Accordingly, he says, “the challenge of the military is not of marketing with high pay scales, nor in selling adventure and excitement like tourism ads. The challenge lies in restructuring, to attract young officers to fill the 11,000 vacancies. This is best done by expanding the infrastructure to train officers for short service, by accepting a marginally lower standard at entry, and paying a truly rewarding retirement package after five years’ service.” What Lt-Gen Raghavan did not clarify was that lowering the hurdles could work both ways, and may in fact deepen the existing rot.

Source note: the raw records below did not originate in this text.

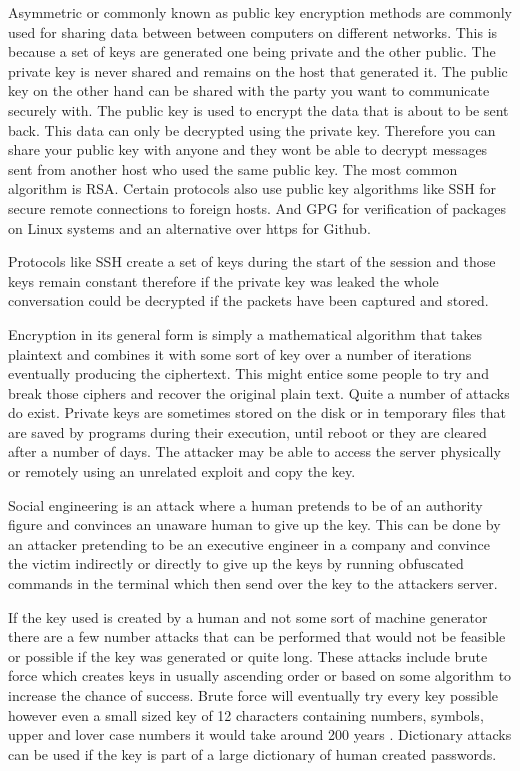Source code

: Asymmetric or commonly known as public key encryption methods are commonly used for sharing data between between computers on different networks. This is because a set of keys are generated one being private and the other public. The private key is never shared and remains on the host that generated it. The public key on the other hand can be shared with the party you want to communicate securely with. The public key is used to encrypt the data that is about to be sent back. This data can only be decrypted using the private key. Therefore you can share your public key with anyone and they wont be able to decrypt messages sent from another host who used the same public key. The most common algorithm is RSA. Certain protocols also use public key algorithms like SSH for secure remote connections to foreign hosts. And GPG for verification of packages on Linux systems and an alternative over https for Github.

Protocols like SSH create a set of keys during the start of the session and those keys remain constant therefore if the private key was leaked the whole conversation could be decrypted if the packets have been captured and stored.  

Encryption in its general form is simply a mathematical algorithm that takes plaintext and combines it with some sort of key over a number of iterations eventually producing the ciphertext. This might entice some people to try and break those ciphers and recover the original plain text. Quite a number of attacks do exist.
Private keys are sometimes stored on the disk or in temporary files that are saved by programs during their execution, until reboot or they are cleared after a number of days. The attacker may be able to access the server physically or remotely using an unrelated exploit and copy the key.

Social engineering is an attack where a human pretends to be of an authority figure and convinces an unaware human to give up the key. This can be done by an attacker pretending to be an executive engineer in a company and convince the victim indirectly or directly to give up the keys by running obfuscated commands in the terminal which then send over the key to the attackers server.

If the key used is created by a human and not some sort of machine generator there are a few number attacks that can be performed that would not be feasible or possible if the key was generated or quite long. These attacks include brute force which creates keys in usually ascending order or based on some algorithm to increase the chance of success. Brute force will eventually try every key possible however even a small sized key of 12 characters containing numbers, symbols, upper and lover case numbers it would take around 200 years \cite{brute}. 
Dictionary attacks can be used if the key is part of a large dictionary of human created passwords.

Commodore Bhaskar says the fact that the Indian Army has a shortage of little under a quarter of its sanctioned strength, “is a stark and irrefutable indicator that the Indian state is unable to attract the kind of talent required.” He blames it on a marketing problem “by way of being (un)able to convincingly persuade the qualified Indian youth to don uniform, at a time when there are many more attractive job opportunities (which is a familiar socio-economic and HR pattern with economies in transition) but the onus I am afraid is less with the Army and more with the government of India”.

Bhaskar’s assessment of the Indian Army’s headache reveals a stark admission of the reality that much of the idea of a selfless soldier is a contrived myth, with or without the burnt beard that fanned so much anger in Najman Bua.

The writer is Dawn’s correspondent in Delhi.